### Exercise objective
Given the records below, would you repeat exactly the lines that begin at the one containing "Different patching strategies" and end at the one containing "in one malware)", inclusive?

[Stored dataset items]
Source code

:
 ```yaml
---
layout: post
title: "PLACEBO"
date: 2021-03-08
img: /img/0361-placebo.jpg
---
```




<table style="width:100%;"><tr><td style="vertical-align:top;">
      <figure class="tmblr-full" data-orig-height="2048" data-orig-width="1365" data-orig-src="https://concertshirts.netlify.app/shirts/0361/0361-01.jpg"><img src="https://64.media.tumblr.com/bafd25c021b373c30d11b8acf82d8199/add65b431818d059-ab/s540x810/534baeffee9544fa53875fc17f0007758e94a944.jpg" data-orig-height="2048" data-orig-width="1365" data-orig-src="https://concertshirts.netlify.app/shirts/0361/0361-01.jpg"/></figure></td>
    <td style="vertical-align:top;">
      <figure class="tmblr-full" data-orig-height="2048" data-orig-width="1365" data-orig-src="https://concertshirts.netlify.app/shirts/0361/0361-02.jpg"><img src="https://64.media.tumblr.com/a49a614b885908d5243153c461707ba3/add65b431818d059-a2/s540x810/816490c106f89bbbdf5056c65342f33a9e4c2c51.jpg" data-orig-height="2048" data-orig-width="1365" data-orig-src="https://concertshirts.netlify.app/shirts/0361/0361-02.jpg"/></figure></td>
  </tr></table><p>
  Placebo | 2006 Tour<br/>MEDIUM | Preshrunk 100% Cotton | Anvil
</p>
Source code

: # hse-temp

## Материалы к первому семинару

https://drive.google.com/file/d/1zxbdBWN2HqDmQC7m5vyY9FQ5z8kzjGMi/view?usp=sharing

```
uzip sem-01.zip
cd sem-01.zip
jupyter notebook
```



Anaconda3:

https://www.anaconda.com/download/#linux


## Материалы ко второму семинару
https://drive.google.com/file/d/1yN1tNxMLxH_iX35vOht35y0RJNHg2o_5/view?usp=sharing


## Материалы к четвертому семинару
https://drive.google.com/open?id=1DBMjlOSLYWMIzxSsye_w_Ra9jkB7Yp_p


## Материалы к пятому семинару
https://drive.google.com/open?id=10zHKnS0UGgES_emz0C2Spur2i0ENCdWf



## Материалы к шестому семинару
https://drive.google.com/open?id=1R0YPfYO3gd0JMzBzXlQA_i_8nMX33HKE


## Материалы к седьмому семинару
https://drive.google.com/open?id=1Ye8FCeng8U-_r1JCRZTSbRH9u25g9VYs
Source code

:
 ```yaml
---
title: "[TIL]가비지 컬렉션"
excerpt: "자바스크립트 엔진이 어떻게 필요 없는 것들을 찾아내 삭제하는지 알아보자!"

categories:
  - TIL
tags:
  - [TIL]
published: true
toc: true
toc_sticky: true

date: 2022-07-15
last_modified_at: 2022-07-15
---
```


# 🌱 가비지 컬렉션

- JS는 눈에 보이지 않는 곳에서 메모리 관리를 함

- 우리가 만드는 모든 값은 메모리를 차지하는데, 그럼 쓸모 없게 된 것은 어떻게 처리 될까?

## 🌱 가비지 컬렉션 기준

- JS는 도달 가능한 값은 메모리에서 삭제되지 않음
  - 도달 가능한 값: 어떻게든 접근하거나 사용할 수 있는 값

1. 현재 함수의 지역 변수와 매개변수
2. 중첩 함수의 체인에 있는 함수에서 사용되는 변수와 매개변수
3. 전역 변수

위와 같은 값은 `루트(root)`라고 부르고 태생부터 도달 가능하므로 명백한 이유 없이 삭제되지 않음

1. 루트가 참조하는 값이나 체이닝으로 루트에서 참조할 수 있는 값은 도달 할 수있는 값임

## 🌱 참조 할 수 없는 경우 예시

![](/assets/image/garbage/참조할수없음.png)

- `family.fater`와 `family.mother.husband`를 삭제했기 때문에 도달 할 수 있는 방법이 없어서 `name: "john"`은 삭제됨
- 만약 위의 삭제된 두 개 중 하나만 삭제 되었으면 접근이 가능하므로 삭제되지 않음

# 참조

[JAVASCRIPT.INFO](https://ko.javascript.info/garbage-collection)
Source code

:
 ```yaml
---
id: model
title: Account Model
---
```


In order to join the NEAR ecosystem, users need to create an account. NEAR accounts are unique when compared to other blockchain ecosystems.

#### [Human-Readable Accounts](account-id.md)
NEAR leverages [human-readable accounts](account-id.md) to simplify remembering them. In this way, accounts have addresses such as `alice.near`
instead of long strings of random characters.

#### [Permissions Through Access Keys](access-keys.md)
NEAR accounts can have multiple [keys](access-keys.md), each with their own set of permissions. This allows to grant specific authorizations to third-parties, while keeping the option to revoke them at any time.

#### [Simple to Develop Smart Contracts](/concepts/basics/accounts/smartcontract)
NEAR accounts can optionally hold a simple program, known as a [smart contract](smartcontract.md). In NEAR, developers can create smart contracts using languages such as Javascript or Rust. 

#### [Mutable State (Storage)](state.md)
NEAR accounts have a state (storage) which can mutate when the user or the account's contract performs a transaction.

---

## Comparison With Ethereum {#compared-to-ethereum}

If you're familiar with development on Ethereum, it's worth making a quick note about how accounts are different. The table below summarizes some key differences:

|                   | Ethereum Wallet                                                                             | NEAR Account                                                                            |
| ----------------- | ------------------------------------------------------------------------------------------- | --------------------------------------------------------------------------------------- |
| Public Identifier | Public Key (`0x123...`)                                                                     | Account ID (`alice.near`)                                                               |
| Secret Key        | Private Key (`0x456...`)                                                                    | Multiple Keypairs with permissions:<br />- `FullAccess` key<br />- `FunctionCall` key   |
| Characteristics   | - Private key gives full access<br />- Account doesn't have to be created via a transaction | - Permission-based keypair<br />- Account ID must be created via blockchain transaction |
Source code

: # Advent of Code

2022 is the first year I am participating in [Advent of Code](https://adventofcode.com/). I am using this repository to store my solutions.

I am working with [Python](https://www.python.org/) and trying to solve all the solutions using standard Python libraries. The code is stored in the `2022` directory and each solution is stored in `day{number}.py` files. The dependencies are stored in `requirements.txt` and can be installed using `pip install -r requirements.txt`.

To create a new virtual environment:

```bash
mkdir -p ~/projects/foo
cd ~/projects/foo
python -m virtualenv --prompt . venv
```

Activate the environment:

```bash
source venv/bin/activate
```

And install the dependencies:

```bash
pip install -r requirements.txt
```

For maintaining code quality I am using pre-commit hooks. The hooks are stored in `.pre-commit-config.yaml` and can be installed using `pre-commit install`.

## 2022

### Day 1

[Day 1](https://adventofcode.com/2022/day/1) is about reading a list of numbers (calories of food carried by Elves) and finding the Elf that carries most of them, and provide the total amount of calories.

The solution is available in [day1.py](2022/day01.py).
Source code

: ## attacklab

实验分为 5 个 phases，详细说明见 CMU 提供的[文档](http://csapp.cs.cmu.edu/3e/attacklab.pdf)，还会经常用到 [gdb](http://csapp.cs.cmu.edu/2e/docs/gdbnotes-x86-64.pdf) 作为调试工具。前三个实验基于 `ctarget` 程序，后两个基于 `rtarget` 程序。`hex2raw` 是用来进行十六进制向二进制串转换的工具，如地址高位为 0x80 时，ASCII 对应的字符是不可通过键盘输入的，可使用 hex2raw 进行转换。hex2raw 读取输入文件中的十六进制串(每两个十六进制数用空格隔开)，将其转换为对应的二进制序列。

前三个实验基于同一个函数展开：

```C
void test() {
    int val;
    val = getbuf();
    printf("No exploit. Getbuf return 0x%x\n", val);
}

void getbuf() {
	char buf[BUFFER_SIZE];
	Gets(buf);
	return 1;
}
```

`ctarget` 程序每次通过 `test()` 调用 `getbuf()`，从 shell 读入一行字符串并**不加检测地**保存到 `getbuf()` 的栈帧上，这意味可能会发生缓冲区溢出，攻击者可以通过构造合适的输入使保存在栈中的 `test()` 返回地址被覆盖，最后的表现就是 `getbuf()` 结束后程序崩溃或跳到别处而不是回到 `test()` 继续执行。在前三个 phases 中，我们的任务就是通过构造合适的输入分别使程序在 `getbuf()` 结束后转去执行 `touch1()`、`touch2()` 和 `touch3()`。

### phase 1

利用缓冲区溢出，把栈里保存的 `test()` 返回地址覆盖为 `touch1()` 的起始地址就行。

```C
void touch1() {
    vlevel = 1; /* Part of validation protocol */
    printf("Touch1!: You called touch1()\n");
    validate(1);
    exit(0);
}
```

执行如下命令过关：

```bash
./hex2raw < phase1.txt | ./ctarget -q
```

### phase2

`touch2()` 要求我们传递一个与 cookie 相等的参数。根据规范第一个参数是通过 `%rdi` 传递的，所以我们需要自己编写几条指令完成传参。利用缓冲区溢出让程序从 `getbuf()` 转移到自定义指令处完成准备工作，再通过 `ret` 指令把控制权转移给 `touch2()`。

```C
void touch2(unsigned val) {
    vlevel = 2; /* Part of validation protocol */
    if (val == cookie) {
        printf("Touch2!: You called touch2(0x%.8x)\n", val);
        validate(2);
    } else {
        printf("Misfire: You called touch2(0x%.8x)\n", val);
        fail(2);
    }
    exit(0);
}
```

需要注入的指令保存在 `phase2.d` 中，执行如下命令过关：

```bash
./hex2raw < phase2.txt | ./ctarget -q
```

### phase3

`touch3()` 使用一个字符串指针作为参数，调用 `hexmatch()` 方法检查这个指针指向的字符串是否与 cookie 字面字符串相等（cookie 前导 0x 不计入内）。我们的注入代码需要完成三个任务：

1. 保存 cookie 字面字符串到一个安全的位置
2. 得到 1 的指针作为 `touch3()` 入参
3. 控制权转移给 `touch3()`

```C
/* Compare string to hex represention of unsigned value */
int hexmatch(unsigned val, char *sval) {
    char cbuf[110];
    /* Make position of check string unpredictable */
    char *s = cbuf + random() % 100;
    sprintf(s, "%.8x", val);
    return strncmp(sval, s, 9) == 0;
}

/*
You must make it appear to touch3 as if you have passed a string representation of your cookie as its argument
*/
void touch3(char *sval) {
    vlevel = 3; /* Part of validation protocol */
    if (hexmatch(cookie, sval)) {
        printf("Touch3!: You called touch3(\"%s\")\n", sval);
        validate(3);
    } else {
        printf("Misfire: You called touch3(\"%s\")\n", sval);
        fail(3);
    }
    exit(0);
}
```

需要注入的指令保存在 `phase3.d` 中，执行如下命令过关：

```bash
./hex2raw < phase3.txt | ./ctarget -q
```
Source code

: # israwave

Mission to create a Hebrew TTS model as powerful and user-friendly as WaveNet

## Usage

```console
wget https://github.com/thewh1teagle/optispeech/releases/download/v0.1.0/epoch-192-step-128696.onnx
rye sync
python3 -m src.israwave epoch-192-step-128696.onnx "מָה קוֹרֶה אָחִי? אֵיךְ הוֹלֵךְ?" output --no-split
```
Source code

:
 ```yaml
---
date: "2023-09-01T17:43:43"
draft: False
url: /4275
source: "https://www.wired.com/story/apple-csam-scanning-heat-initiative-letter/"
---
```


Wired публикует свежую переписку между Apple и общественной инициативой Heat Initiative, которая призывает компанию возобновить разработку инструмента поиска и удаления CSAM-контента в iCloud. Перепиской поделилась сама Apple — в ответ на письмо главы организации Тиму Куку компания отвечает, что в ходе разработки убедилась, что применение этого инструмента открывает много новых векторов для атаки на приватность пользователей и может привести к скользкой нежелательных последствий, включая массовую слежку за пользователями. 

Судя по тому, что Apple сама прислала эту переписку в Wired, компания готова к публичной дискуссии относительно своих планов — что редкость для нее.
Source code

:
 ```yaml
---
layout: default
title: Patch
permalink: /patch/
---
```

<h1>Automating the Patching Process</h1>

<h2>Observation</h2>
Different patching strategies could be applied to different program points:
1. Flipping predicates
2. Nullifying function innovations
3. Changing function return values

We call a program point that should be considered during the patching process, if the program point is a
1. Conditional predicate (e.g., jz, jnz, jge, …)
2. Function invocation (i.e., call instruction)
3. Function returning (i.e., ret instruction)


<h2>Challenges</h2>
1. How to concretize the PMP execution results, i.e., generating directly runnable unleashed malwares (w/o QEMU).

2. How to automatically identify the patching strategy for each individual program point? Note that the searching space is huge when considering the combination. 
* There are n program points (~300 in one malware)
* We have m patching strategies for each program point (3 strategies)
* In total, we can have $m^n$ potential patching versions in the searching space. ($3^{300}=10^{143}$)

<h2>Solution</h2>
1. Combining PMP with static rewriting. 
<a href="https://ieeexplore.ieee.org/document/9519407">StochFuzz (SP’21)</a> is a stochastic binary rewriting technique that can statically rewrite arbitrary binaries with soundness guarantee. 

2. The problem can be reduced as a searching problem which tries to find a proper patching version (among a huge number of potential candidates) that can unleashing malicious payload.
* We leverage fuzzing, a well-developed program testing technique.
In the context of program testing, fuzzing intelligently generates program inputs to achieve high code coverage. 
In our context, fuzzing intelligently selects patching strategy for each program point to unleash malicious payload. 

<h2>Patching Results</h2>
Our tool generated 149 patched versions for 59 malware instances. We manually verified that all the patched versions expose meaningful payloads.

### Exercise answer
Different patching strategies could be applied to different program points:
1. Flipping predicates
2. Nullifying function innovations
3. Changing function return values

We call a program point that should be considered during the patching process, if the program point is a
1. Conditional predicate (e.g., jz, jnz, jge, …)
2. Function invocation (i.e., call instruction)
3. Function returning (i.e., ret instruction)


<h2>Challenges</h2>
1. How to concretize the PMP execution results, i.e., generating directly runnable unleashed malwares (w/o QEMU).

2. How to automatically identify the patching strategy for each individual program point? Note that the searching space is huge when considering the combination. 
* There are n program points (~300 in one malware)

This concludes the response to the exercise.